Еще при первой встрече Эффинг сказал мне: ничего не принимай на веру. Начав с рассеянного безразличия, я дошел до всепоглощающего острого внимания к окружающему. Мои описания стали излишне точными, я отчаянно старался ухватить любой возможный нюанс видимого, переплетая все детали в безумную мешанину, — только бы ничего не упустить. Словесный поток мой не прерывался, я строчил как из пулемета, этаким стаккато, непрекращающейся очередью. Эффингу постоянно приходилось останавливать меня и просить говорить медленнее, он жаловался, что не успевает следить за моей трескотней. И дело было не столько в моем произношении, сколько в том, как я подходил к описанию. Я нагромождал слишком много слов и вместо того, чтобы разъяснить видимое, наоборот, затемнял его, топил в лавине полутонов и геометрических абстракций. Очень важно было не забывать, что Эффинг слеп. Мне не следовало утомлять его многословными речами, а надо было помочь ему самому представить то, что вижу я. В конце-то концов слова как таковые не очень много значили. Их задача состояла в том, чтобы старик как можно быстрее воспринял окружающее, и для этого мне надо было добиться, чтобы они исчезали, как только будут произнесены. Потребовались недели, прежде чем я научился упрощать предложения, отделять главное от несущественного. Я открыл для себя, что чем больше поля для воображения оставляю, описывая тот или иной предмет, тем лучше получается, и это позволяет Эффингу самому строить образ на основе нескольких намеков, ощущать себя движущимся к тому предмету, который я ему описываю.

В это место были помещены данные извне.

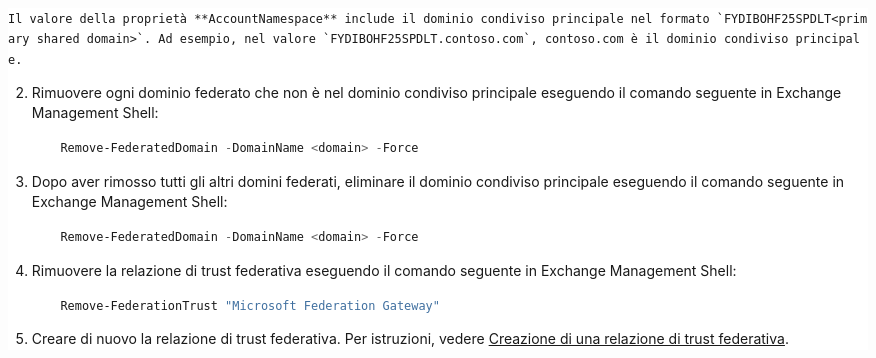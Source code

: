     Il valore della proprietà **AccountNamespace** include il dominio condiviso principale nel formato `FYDIBOHF25SPDLT<primary shared domain>`. Ad esempio, nel valore `FYDIBOHF25SPDLT.contoso.com`, contoso.com è il dominio condiviso principale.

2.  Rimuovere ogni dominio federato che non è nel dominio condiviso principale eseguendo il comando seguente in Exchange Management Shell:
    
    ```powershell
        Remove-FederatedDomain -DomainName <domain> -Force
    ```

3.  Dopo aver rimosso tutti gli altri domini federati, eliminare il dominio condiviso principale eseguendo il comando seguente in Exchange Management Shell:
    
    ```powershell
        Remove-FederatedDomain -DomainName <domain> -Force
    ```

4.  Rimuovere la relazione di trust federativa eseguendo il comando seguente in Exchange Management Shell:
    
    ```powershell
        Remove-FederationTrust "Microsoft Federation Gateway"
    ```

5.  Creare di nuovo la relazione di trust federativa. Per istruzioni, vedere [Creazione di una relazione di trust federativa](https://technet.microsoft.com/it-it/library/dd335198\(v=exchg.150\)).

Раздосадованный своими первыми неудачными опытами, я принялся репетировать в одиночестве. Например, лежа ночью в постели, я обводил взглядом все вещи в комнате, проговаривая их описания вслух, пока они не начинали мне более или менее нравиться. Чем упорнее я работал, тем лучше понимал, что делаю. Я больше не смотрел на свою обязанность как на эстетический экзерсис, она превратилась для меня в моральный долг, меня уже не так раздражала привередливость Эффинга, и я задумался, не могуг ли послужить его постоянное нетерпение и недовольство какой-то более высокой цели. Если я монах, ищущий послушания, то Эффинг — моя власяница, мой кнут для самоистязания. Конечно, мне постепенно кое-что стало удаваться, но я никогда не был полностью доволен своими результатами. Безукоризненно выбирать слова мне оказалось не под силу, а когда почти все время терпишь неудачи, не стоит упиваться случайным успехом. Со временем Эффинг стал терпимее к моим пересказам реальности, но означало ли это, что они и вправду стали больше ему нравиться, я до сих пор так и не знаю. Может, он перестал придираться, решив, что это бесполезно, а может, начал терять интерес к этому. Разобраться было трудно. Возможно, он просто стал уже привыкать ко мне.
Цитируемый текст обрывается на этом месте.